MATERIALS: Ragstone rubble tower with freestone dressings; former aisle walls on stock brick with red brick window surrounds; modern brick and concrete worship and ancillary spaces.
PLAN: Late medieval west tower. The 1967-70 rebuilding was carried out within the footprint of the building of c1706, leaving the nave as an unroofed courtyard. The former aisles have been redeveloped as roofed single-storey spaces with a worship space on the site of the former chancel with a W-end glazed wall into the courtyard. A two-storey S block overlooking the Thames contains a small chapel and is linked to the church.
EXTERIOR: The two-stage tower has diagonal buttresses on its W face, an embattled parapet with octagonal corner pinnacles with crocketted finials and a projecting south-east stair-turret. Perpendicular-style square-headed W doorway with shields carved in the spandrels. Above is a four-light, unglazed Perpendicular W window. The belfry windows are of two and three lights under square heads. The brick shell of the C18 church survives although reduced in height. The W bays of the aisles have blind C18 doorways with pediments on console brackets. The N and S aisle walls have C18 round-headed windows. These are glazed below thick projecting concrete hoods that mark the roof level of the 1970 aisle blocks. Inside the courtyard the aisle bays have very plain two-leaf timber doors into the courtyard with the eastern bays glazed. The worship area is a brick box with full-height slit windows, three to the E end and two to each side, between buttresses.
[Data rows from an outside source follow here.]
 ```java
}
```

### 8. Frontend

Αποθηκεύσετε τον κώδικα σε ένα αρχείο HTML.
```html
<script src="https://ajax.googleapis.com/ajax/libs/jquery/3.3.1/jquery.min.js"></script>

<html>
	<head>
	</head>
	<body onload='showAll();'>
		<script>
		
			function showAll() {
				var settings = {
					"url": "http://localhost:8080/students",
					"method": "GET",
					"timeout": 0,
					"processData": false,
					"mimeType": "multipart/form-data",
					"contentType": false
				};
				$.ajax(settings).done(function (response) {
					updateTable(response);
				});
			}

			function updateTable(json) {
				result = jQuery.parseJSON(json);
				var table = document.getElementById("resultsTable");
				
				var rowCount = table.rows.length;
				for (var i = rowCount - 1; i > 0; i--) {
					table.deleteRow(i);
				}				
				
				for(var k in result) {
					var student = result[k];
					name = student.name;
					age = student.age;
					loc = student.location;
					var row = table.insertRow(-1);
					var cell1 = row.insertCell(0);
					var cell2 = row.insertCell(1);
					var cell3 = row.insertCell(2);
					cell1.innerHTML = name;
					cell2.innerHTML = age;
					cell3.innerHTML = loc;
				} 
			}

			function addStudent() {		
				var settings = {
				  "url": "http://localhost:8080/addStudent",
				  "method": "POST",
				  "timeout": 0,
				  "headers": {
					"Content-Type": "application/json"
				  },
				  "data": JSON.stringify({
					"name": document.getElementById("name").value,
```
The W wall is glazed with narrow timber lights. The top lighting is expressed as gabled projections. The south chapel has a projecting S bay with a sundial over and a peaked lead roof with a finial.
INTERIOR: The worship space has a four-cell timber roof, creating a quasi-vaulted effect, with strip top-lighting and W-end galleries on either side of the entrance.
PRINCIPAL FIXTURES: Few historic fixtures survived the fire, but Francis Bird¿s monument to Sir Orlando Gee d.1705, a Baroque half-figure of great accomplishment, is in the west gallery; so too is the monument to Mrs Anne Dash, d.1750, by William Halfpenny. There are two brasses from the old church. Modern glass by Keith New.
HISTORY: This, the medieval parish church of Isleworth, has undergone several transformations. The first was in 1706-7 when everything E of the tower was swept away and rebuilt. In 1821 the church was reseated, a new gallery was put in and the floor raised (architect: William Walker). Then in the 1860¿s a chancel, organ chamber and vestry were added in a Gothic revival style at the cost of the Farnell family. The church was burned out after an arson attack on 27 May 1943. At the rebuilding in the late 1960s the outer walls of the aisles were retained but reduced in height. `The idyllic setting by the river might have dictated an inoffensively traditional reconstruction. Instead, the architect grafted on to the old tower and nave walls a building not afraid to make an uncompromisingly original C20 statement (Cherry and Pevsner).' Michael Blee (1931-1996) worked with Basil Spence and Walter Gropius before establishing his own practice; this best known work is the completions of Douai Abbey at Woolhampton, Berkshire. The church won a Civic Trust award in 1973.
Anon, A Short Account of the Old Parish Church of Isleworth, n d [pre-Second World War]
Cherry, B and Pevsner, N., The Buildings of England: London 3: North West (1991), 429-30
Royal Commission on Historic Monuments, An Inventory of the Historical Monuments in Middlesex (1937), 84-6
Victoria County History, Middlesex vol. 3 (1962), 122-129.
REASONS FOR DESIGNATION:
The church of All Saints, Isleworth, is designated at Grade II* for the following principal reasons:
* A late medieval tower with characteristic Perpendicular-style detailing.
* The 1960's rebuilding by Michael Blee is unusually bold, and possesses architectural qualities on its own right.
* The two surviving monuments are each of some note.
* The early C18 church, albeit truncated, is unusual and of interest, and its juxtaposition with the medieval tower and modern rebuilding creates a complex of poignant complexity, reflecting evolution, damage and renewal.
* Its contribution to the local townscape beside the River Thames.